[Start of section]
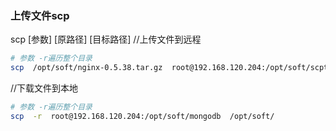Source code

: ### 上传文件scp
scp [参数] [原路径] [目标路径]
//上传文件到远程
```bash
# 参数 -r遍历整个目录
scp  /opt/soft/nginx-0.5.38.tar.gz  root@192.168.120.204:/opt/soft/scptest
```
//下载文件到本地
```bash
# 参数 -r遍历整个目录
scp  -r  root@192.168.120.204:/opt/soft/mongodb  /opt/soft/
```


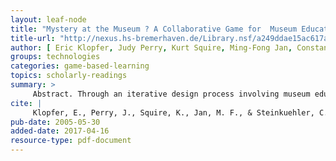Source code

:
 ```yaml
---
layout: leaf-node
title: "Mystery at the Museum ? A Collaborative Game for  Museum Education "
title-url: "http://nexus.hs-bremerhaven.de/Library.nsf/a249ddae15ac617ac12573460029d00b/7c149b90321f33dec12575690037d644/$FILE/p316-klopfer.pdf"
author: [ Eric Klopfer, Judy Perry, Kurt Squire, Ming-Fong Jan, Constance Steinkuehler ]
groups: technologies
categories: game-based-learning
topics: scholarly-readings
summary: >
     Abstract. Through an iterative design process involving museum educators, learning scientists and technologists, and drawing upon our previous experiences in handheld game design and a growing body of knowledge on learning through gaming, we designed an interactive mystery game called Mystery at the Museum (the High Tech Whodunnit), which was designed for synchronous play of groups of parents and children over a two to three hour period. The primary design goals were to engage visitors more deeply in the museum, engage visitors more broadly across museum exhibits, and encourage collaboration between visitors. The feedback from the participants suggested that the combination of depth and breadth was engaging and effective in encouraging them to think about the museum?s exhibits. The roles that were an integral part of the game turned out to be extremely effective in engaging pairs of participants with one another. Feedback from parents was quite positive in terms of how they felt it engaged them and their children. These results suggest that further explorations of technology-based museum experiences of this type are wholly appropriate. 
cite: |
     Klopfer, E., Perry, J., Squire, K., Jan, M. F., & Steinkuehler, C. (2005, May). Mystery at the museum: a collaborative game for museum education. In Proceedings of th 2005 conference on Computer support for collaborative learning: learning 2005: the next 10 years! (pp. 316-320). International Society of the Learning Sciences.
pub-date: 2005-05-30
added-date: 2017-04-16
resource-type: pdf-document
---
```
[End of section]
*Exercise brief*. Every line above that has the string "root" needs to be copied.

*Answer area*.
scp  /opt/soft/nginx-0.5.38.tar.gz  root@192.168.120.204:/opt/soft/scptest
scp  -r  root@192.168.120.204:/opt/soft/mongodb  /opt/soft/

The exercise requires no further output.